Pierce County residents reporting pea-size hail near Puyallup on Sunday might be glad to know the region should be sunny and near 80 degrees by Wednesday, according to the National Weather Service.
"This is typical springlike weather,” Weather Service meteorologist Johnny Burg said about the hail Sunday. “We get these thunderstorms that pop up. We’re starting to transition from winter into summer. The air gets unstable.”
He said the Weather Service had reports Sunday of hail a quarter-inch in diameter 10 miles south of Puyallup and five miles west and south of the city.
Strong winds in Eatonville about 5:45 p.m. ripped a carport off a house and threw it about 100 feet from the home, knocking out a powerline there, Mayor Mike Schaub said.
“No one hurt, but the residents had a front row seat to it,” he said, adding that the city also had hail. “Crazy weather patterns.”
About a two block radius where it happened near Madison Avenue South and Center Street East lost power until shortly before 10 p.m., he said.
There were reports that a funnel cloud or tornado caused the damage, but the mayor said he wasn’t sure what the winds would be classified as. The Weather Service had only secondhand reports of the possible tornado.
There was a chance of showers and thunderstorms through Sunday evening, Burg said, and Monday was expected to be partly sunny with a high near 60 degrees.

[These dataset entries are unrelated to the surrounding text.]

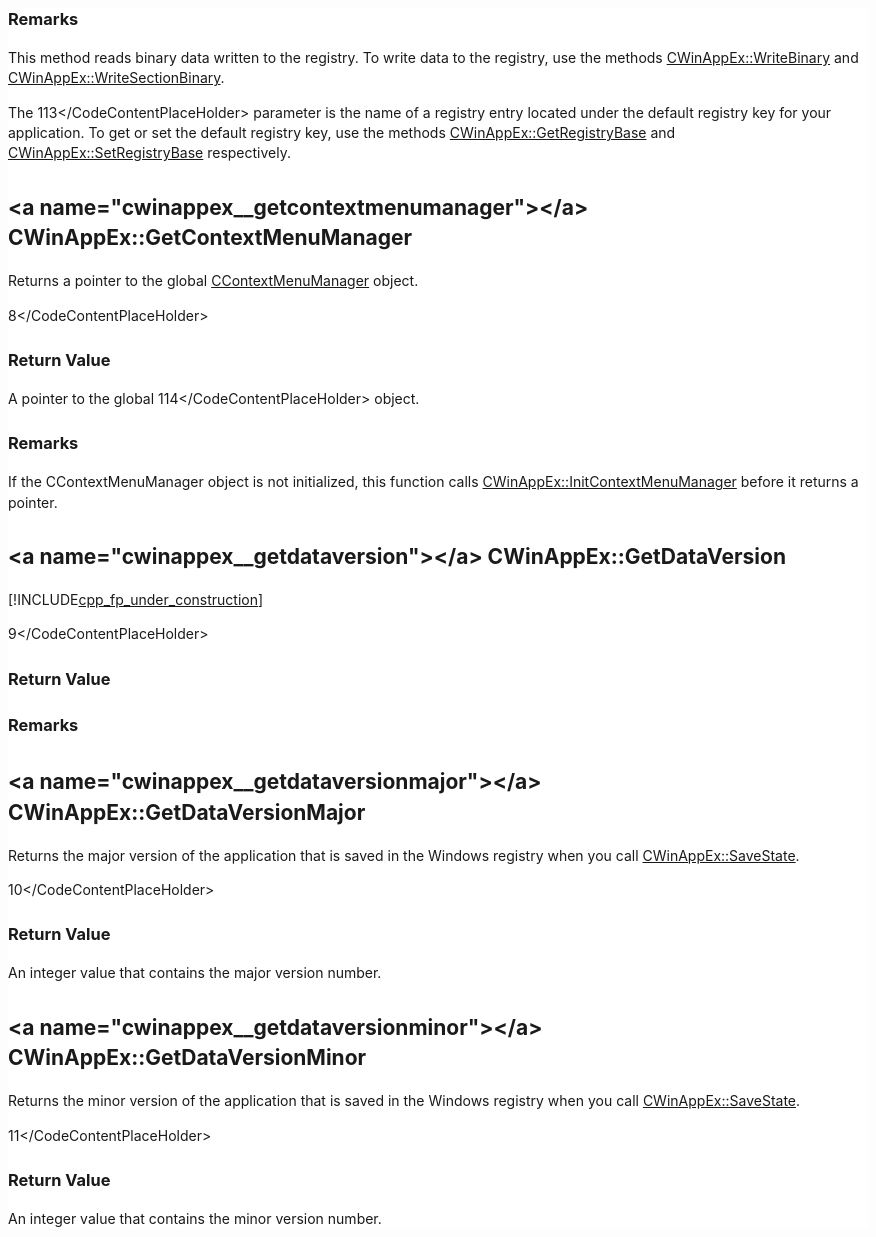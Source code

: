 ### Remarks  
 This method reads binary data written to the registry. To write data to the registry, use the methods [CWinAppEx::WriteBinary](#cwinappex__writebinary) and [CWinAppEx::WriteSectionBinary](#cwinappex__writesectionbinary).  
  
 The <CodeContentPlaceHolder>113\</CodeContentPlaceHolder> parameter is the name of a registry entry located under the default registry key for your application. To get or set the default registry key, use the methods [CWinAppEx::GetRegistryBase](#cwinappex__getregistrybase) and [CWinAppEx::SetRegistryBase](#cwinappex__setregistrybase) respectively.  
  
##  \<a name="cwinappex__getcontextmenumanager">\</a>  CWinAppEx::GetContextMenuManager  
 Returns a pointer to the global [CContextMenuManager](../vs140/ccontextmenumanager-class.md) object.  
  
<CodeContentPlaceHolder>8\</CodeContentPlaceHolder>  
### Return Value  
 A pointer to the global <CodeContentPlaceHolder>114\</CodeContentPlaceHolder> object.  
  
### Remarks  
 If the CContextMenuManager object is not initialized, this function calls [CWinAppEx::InitContextMenuManager](#cwinappex__initcontextmenumanager) before it returns a pointer.  
  
##  \<a name="cwinappex__getdataversion">\</a>  CWinAppEx::GetDataVersion  
 [!INCLUDE[cpp_fp_under_construction](../vs140/includes/cpp_fp_under_construction_md.md)]  
  
<CodeContentPlaceHolder>9\</CodeContentPlaceHolder>  
### Return Value  
  
### Remarks  
  
##  \<a name="cwinappex__getdataversionmajor">\</a>  CWinAppEx::GetDataVersionMajor  
 Returns the major version of the application that is saved in the Windows registry when you call [CWinAppEx::SaveState](#cwinappex__savestate).  
  
<CodeContentPlaceHolder>10\</CodeContentPlaceHolder>  
### Return Value  
 An integer value that contains the major version number.  
  
##  \<a name="cwinappex__getdataversionminor">\</a>  CWinAppEx::GetDataVersionMinor  
 Returns the minor version of the application that is saved in the Windows registry when you call [CWinAppEx::SaveState](#cwinappex__savestate).  
  
<CodeContentPlaceHolder>11\</CodeContentPlaceHolder>  
### Return Value  
 An integer value that contains the minor version number.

“Tuesday, that’s when things will start to warm up,” Burg said.
Tuesday’s high was forecast to be 71 at Joint Base Lewis-McChord near Tacoma, 79 Wednesday, and 81 Thursday. That would tie the May Day record of 81 measured at Seattle-Tacoma International Airport in 1998, according to the Weather Service.
Spraygrounds at Tacoma parks — playgrounds with water features for kids to cool off — aren’t scheduled to open until May 3.
The warm temperatures weren’t expected to last through the weekend.
Friday night through the rest of the weekend was forecast to be cloudy with a chance of showers, Burg said.
“We’re expecting cooler air to move in,” he said.